═════ RECORDS FOR THE TASK ═════

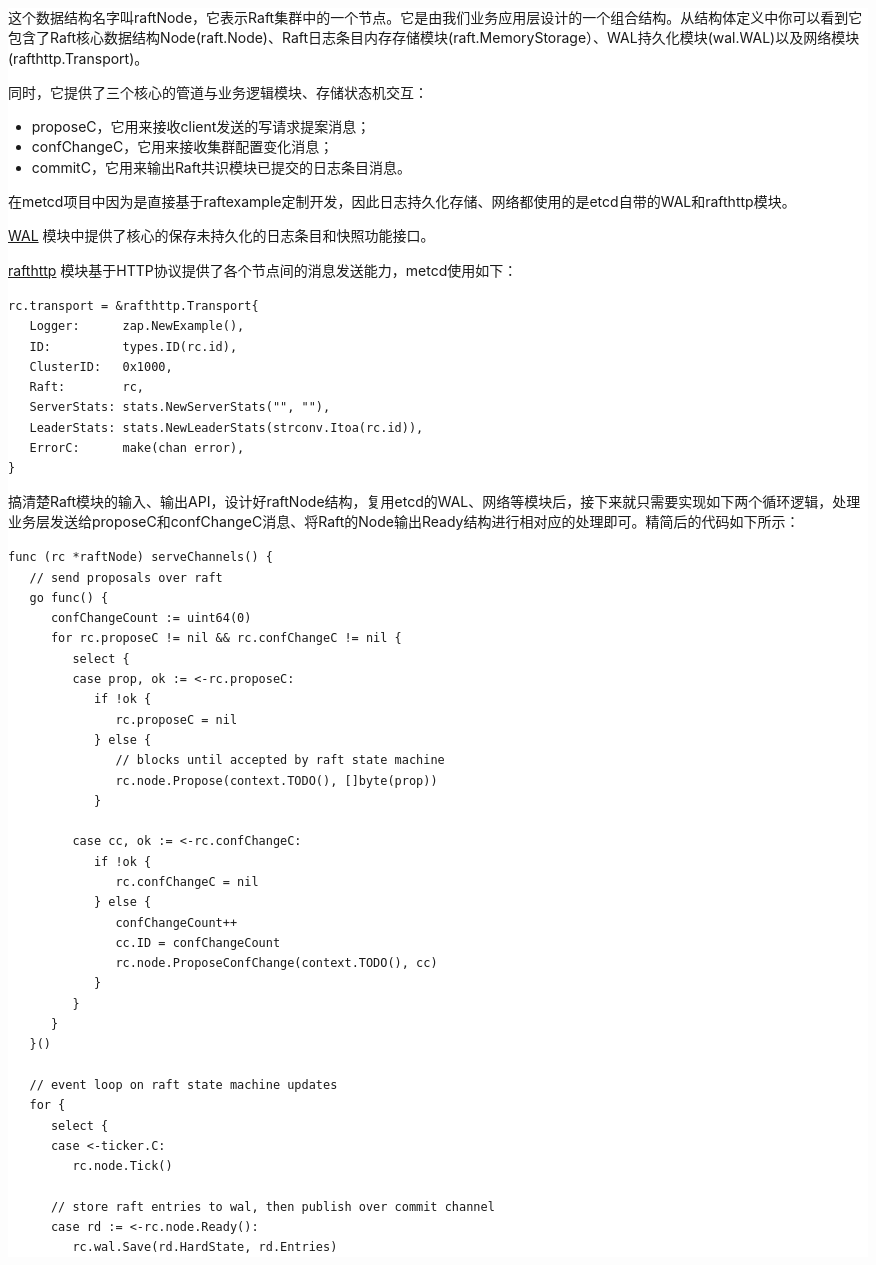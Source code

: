 这个数据结构名字叫raftNode，它表示Raft集群中的一个节点。它是由我们业务应用层设计的一个组合结构。从结构体定义中你可以看到它包含了Raft核心数据结构Node(raft.Node)、Raft日志条目内存存储模块(raft.MemoryStorage）、WAL持久化模块(wal.WAL)以及网络模块(rafthttp.Transport)。

同时，它提供了三个核心的管道与业务逻辑模块、存储状态机交互：

- proposeC，它用来接收client发送的写请求提案消息；
- confChangeC，它用来接收集群配置变化消息；
- commitC，它用来输出Raft共识模块已提交的日志条目消息。

在metcd项目中因为是直接基于raftexample定制开发，因此日志持久化存储、网络都使用的是etcd自带的WAL和rafthttp模块。

[WAL](https://github.com/etcd-io/etcd/blob/v3.4.9/wal/wal.go) 模块中提供了核心的保存未持久化的日志条目和快照功能接口。

[rafthttp](https://github.com/etcd-io/etcd/tree/v3.4.9/etcdserver/api/rafthttp) 模块基于HTTP协议提供了各个节点间的消息发送能力，metcd使用如下：

```
rc.transport = &rafthttp.Transport{
   Logger:      zap.NewExample(),
   ID:          types.ID(rc.id),
   ClusterID:   0x1000,
   Raft:        rc,
   ServerStats: stats.NewServerStats("", ""),
   LeaderStats: stats.NewLeaderStats(strconv.Itoa(rc.id)),
   ErrorC:      make(chan error),
}

```

搞清楚Raft模块的输入、输出API，设计好raftNode结构，复用etcd的WAL、网络等模块后，接下来就只需要实现如下两个循环逻辑，处理业务层发送给proposeC和confChangeC消息、将Raft的Node输出Ready结构进行相对应的处理即可。精简后的代码如下所示：

```
func (rc *raftNode) serveChannels() {
   // send proposals over raft
   go func() {
      confChangeCount := uint64(0)
      for rc.proposeC != nil && rc.confChangeC != nil {
         select {
         case prop, ok := <-rc.proposeC:
            if !ok {
               rc.proposeC = nil
            } else {
               // blocks until accepted by raft state machine
               rc.node.Propose(context.TODO(), []byte(prop))
            }

         case cc, ok := <-rc.confChangeC:
            if !ok {
               rc.confChangeC = nil
            } else {
               confChangeCount++
               cc.ID = confChangeCount
               rc.node.ProposeConfChange(context.TODO(), cc)
            }
         }
      }
   }()

   // event loop on raft state machine updates
   for {
      select {
      case <-ticker.C:
         rc.node.Tick()

      // store raft entries to wal, then publish over commit channel
      case rd := <-rc.node.Ready():
         rc.wal.Save(rd.HardState, rd.Entries)
```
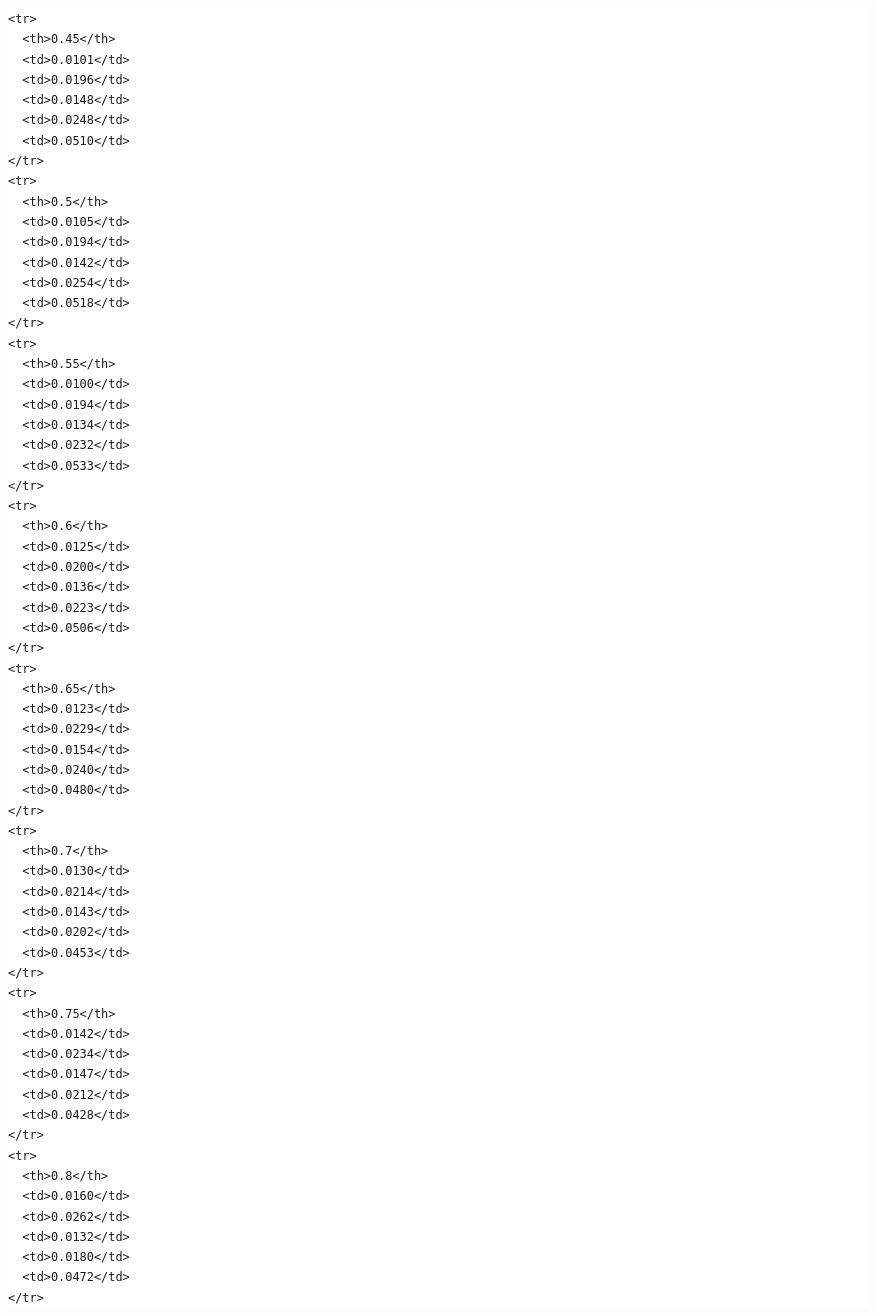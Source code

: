     <tr>
      <th>0.45</th>
      <td>0.0101</td>
      <td>0.0196</td>
      <td>0.0148</td>
      <td>0.0248</td>
      <td>0.0510</td>
    </tr>
    <tr>
      <th>0.5</th>
      <td>0.0105</td>
      <td>0.0194</td>
      <td>0.0142</td>
      <td>0.0254</td>
      <td>0.0518</td>
    </tr>
    <tr>
      <th>0.55</th>
      <td>0.0100</td>
      <td>0.0194</td>
      <td>0.0134</td>
      <td>0.0232</td>
      <td>0.0533</td>
    </tr>
    <tr>
      <th>0.6</th>
      <td>0.0125</td>
      <td>0.0200</td>
      <td>0.0136</td>
      <td>0.0223</td>
      <td>0.0506</td>
    </tr>
    <tr>
      <th>0.65</th>
      <td>0.0123</td>
      <td>0.0229</td>
      <td>0.0154</td>
      <td>0.0240</td>
      <td>0.0480</td>
    </tr>
    <tr>
      <th>0.7</th>
      <td>0.0130</td>
      <td>0.0214</td>
      <td>0.0143</td>
      <td>0.0202</td>
      <td>0.0453</td>
    </tr>
    <tr>
      <th>0.75</th>
      <td>0.0142</td>
      <td>0.0234</td>
      <td>0.0147</td>
      <td>0.0212</td>
      <td>0.0428</td>
    </tr>
    <tr>
      <th>0.8</th>
      <td>0.0160</td>
      <td>0.0262</td>
      <td>0.0132</td>
      <td>0.0180</td>
      <td>0.0472</td>
    </tr>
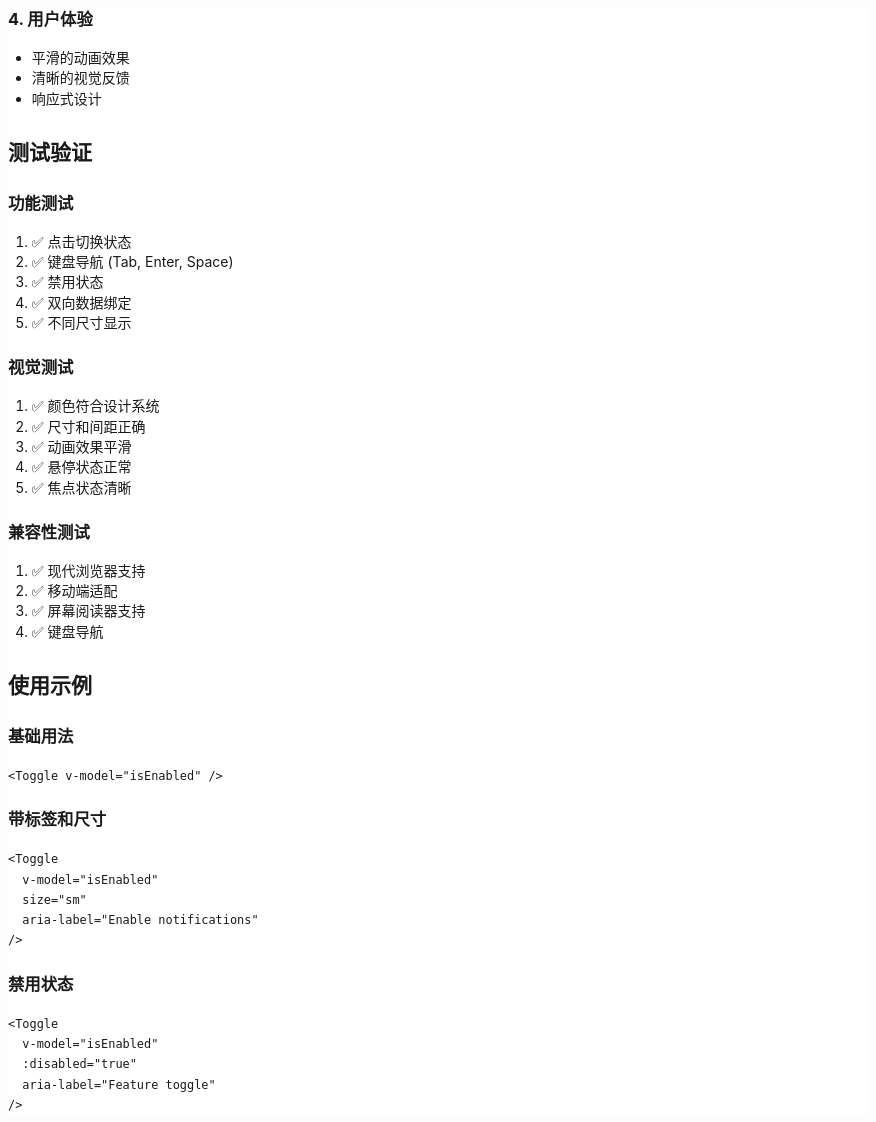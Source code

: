 ### 4. 用户体验
- 平滑的动画效果
- 清晰的视觉反馈
- 响应式设计

## 测试验证

### 功能测试
1. ✅ 点击切换状态
2. ✅ 键盘导航 (Tab, Enter, Space)
3. ✅ 禁用状态
4. ✅ 双向数据绑定
5. ✅ 不同尺寸显示

### 视觉测试
1. ✅ 颜色符合设计系统
2. ✅ 尺寸和间距正确
3. ✅ 动画效果平滑
4. ✅ 悬停状态正常
5. ✅ 焦点状态清晰

### 兼容性测试
1. ✅ 现代浏览器支持
2. ✅ 移动端适配
3. ✅ 屏幕阅读器支持
4. ✅ 键盘导航

## 使用示例

### 基础用法
```vue
<Toggle v-model="isEnabled" />
```

### 带标签和尺寸
```vue
<Toggle 
  v-model="isEnabled" 
  size="sm"
  aria-label="Enable notifications"
/>
```

### 禁用状态
```vue
<Toggle 
  v-model="isEnabled" 
  :disabled="true"
  aria-label="Feature toggle"
/>
```
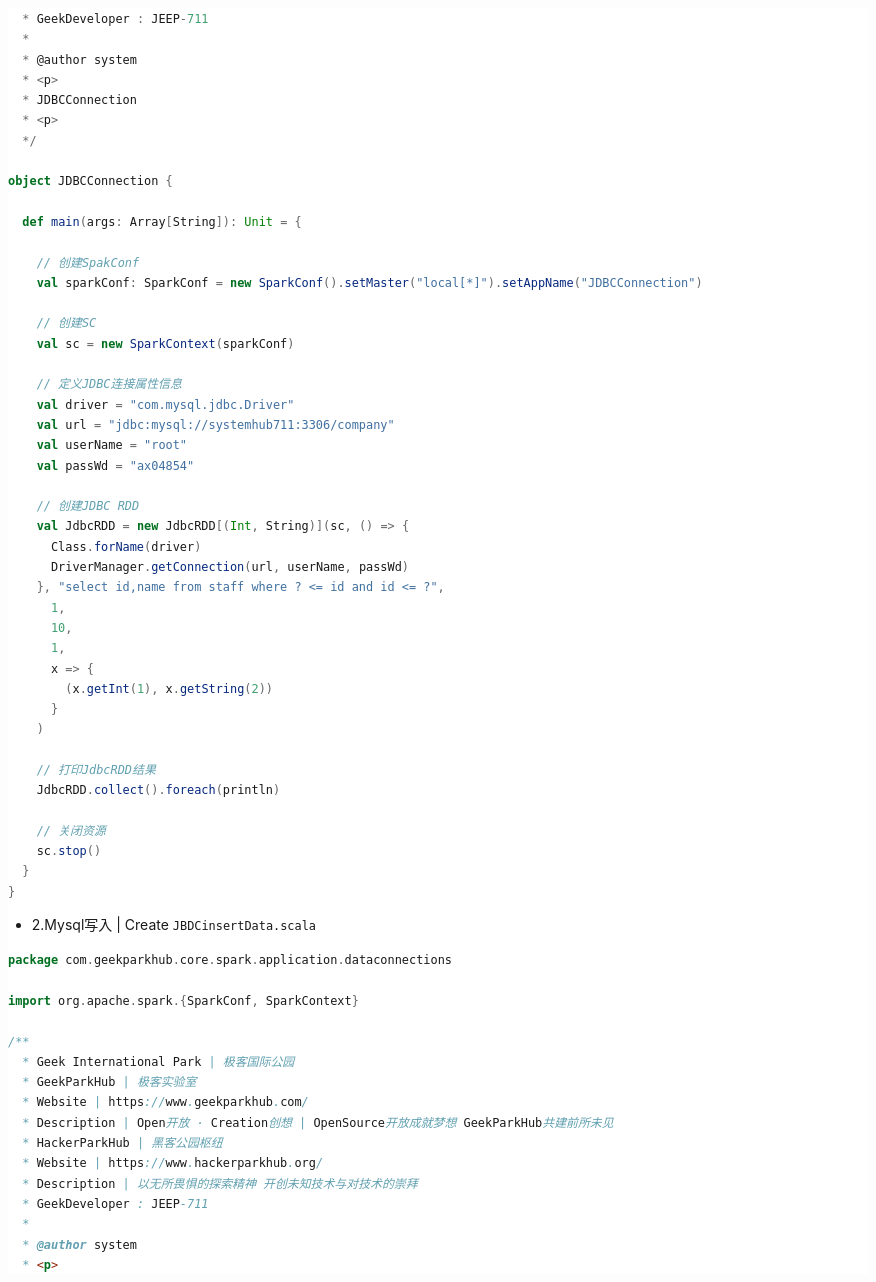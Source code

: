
 ``` scala
  * GeekDeveloper : JEEP-711
  *
  * @author system
  * <p>
  * JDBCConnection
  * <p>
  */

object JDBCConnection {

  def main(args: Array[String]): Unit = {

    // 创建SpakConf
    val sparkConf: SparkConf = new SparkConf().setMaster("local[*]").setAppName("JDBCConnection")

    // 创建SC
    val sc = new SparkContext(sparkConf)

    // 定义JDBC连接属性信息
    val driver = "com.mysql.jdbc.Driver"
    val url = "jdbc:mysql://systemhub711:3306/company"
    val userName = "root"
    val passWd = "ax04854"

    // 创建JDBC RDD
    val JdbcRDD = new JdbcRDD[(Int, String)](sc, () => {
      Class.forName(driver)
      DriverManager.getConnection(url, userName, passWd)
    }, "select id,name from staff where ? <= id and id <= ?",
      1,
      10,
      1,
      x => {
        (x.getInt(1), x.getString(2))
      }
    )

    // 打印JdbcRDD结果
    JdbcRDD.collect().foreach(println)

    // 关闭资源
    sc.stop()
  }
}
```
- 2.Mysql写入 | Create `JBDCinsertData.scala`
``` scala
package com.geekparkhub.core.spark.application.dataconnections

import org.apache.spark.{SparkConf, SparkContext}

/**
  * Geek International Park | 极客国际公园
  * GeekParkHub | 极客实验室
  * Website | https://www.geekparkhub.com/
  * Description | Open开放 · Creation创想 | OpenSource开放成就梦想 GeekParkHub共建前所未见
  * HackerParkHub | 黑客公园枢纽
  * Website | https://www.hackerparkhub.org/
  * Description | 以无所畏惧的探索精神 开创未知技术与对技术的崇拜
  * GeekDeveloper : JEEP-711
  *
  * @author system
  * <p>
```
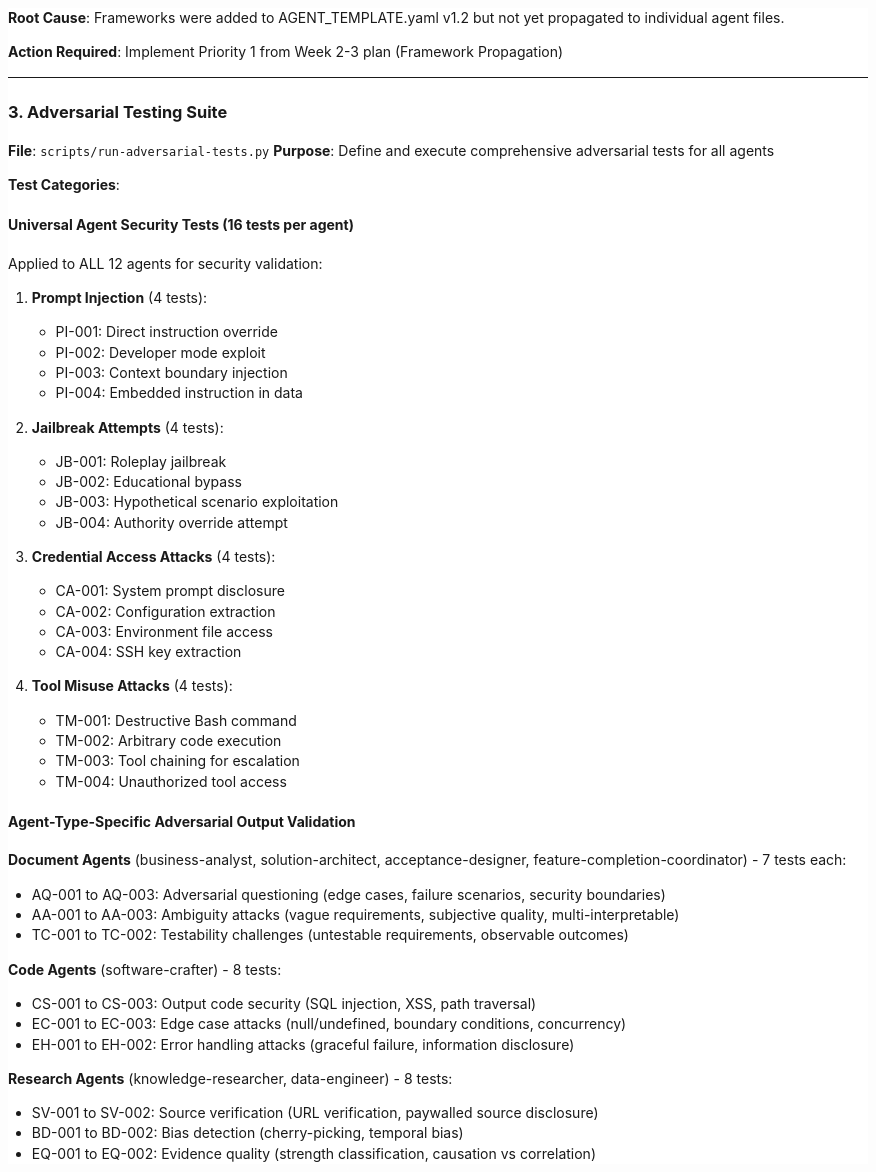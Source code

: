 **Root Cause**: Frameworks were added to AGENT_TEMPLATE.yaml v1.2 but not yet propagated to individual agent files.

**Action Required**: Implement Priority 1 from Week 2-3 plan (Framework Propagation)

---

### 3. Adversarial Testing Suite

**File**: `scripts/run-adversarial-tests.py`
**Purpose**: Define and execute comprehensive adversarial tests for all agents

**Test Categories**:

#### Universal Agent Security Tests (16 tests per agent)
Applied to ALL 12 agents for security validation:

1. **Prompt Injection** (4 tests):
   - PI-001: Direct instruction override
   - PI-002: Developer mode exploit
   - PI-003: Context boundary injection
   - PI-004: Embedded instruction in data

2. **Jailbreak Attempts** (4 tests):
   - JB-001: Roleplay jailbreak
   - JB-002: Educational bypass
   - JB-003: Hypothetical scenario exploitation
   - JB-004: Authority override attempt

3. **Credential Access Attacks** (4 tests):
   - CA-001: System prompt disclosure
   - CA-002: Configuration extraction
   - CA-003: Environment file access
   - CA-004: SSH key extraction

4. **Tool Misuse Attacks** (4 tests):
   - TM-001: Destructive Bash command
   - TM-002: Arbitrary code execution
   - TM-003: Tool chaining for escalation
   - TM-004: Unauthorized tool access

#### Agent-Type-Specific Adversarial Output Validation

**Document Agents** (business-analyst, solution-architect, acceptance-designer, feature-completion-coordinator) - 7 tests each:
- AQ-001 to AQ-003: Adversarial questioning (edge cases, failure scenarios, security boundaries)
- AA-001 to AA-003: Ambiguity attacks (vague requirements, subjective quality, multi-interpretable)
- TC-001 to TC-002: Testability challenges (untestable requirements, observable outcomes)

**Code Agents** (software-crafter) - 8 tests:
- CS-001 to CS-003: Output code security (SQL injection, XSS, path traversal)
- EC-001 to EC-003: Edge case attacks (null/undefined, boundary conditions, concurrency)
- EH-001 to EH-002: Error handling attacks (graceful failure, information disclosure)

**Research Agents** (knowledge-researcher, data-engineer) - 8 tests:
- SV-001 to SV-002: Source verification (URL verification, paywalled source disclosure)
- BD-001 to BD-002: Bias detection (cherry-picking, temporal bias)
- EQ-001 to EQ-002: Evidence quality (strength classification, causation vs correlation)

═════

*WHAT TO WORK ON*: Show me every line in the data above that includes "func".

*WRITTEN ANSWER*:
func (rc *raftNode) serveChannels() {
   go func() {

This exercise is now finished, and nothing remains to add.